» **Action item**
In the listing below, which lines contain the string "gradient"? Copy them all.

» **Material for the task**
--- START ---
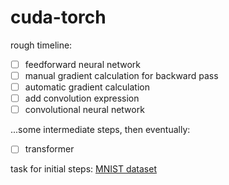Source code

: # cuda-torch
rough timeline: 
- [ ] feedforward neural network 
- [ ] manual gradient calculation for backward pass
- [ ] automatic gradient calculation
- [ ] add convolution expression
- [ ] convolutional neural network

...some intermediate steps, then eventually:
- [ ] transformer


task for initial steps: [MNIST dataset](https://www.kaggle.com/competitions/digit-recognizer)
--- END ---
» **Result**
- [ ] manual gradient calculation for backward pass
- [ ] automatic gradient calculation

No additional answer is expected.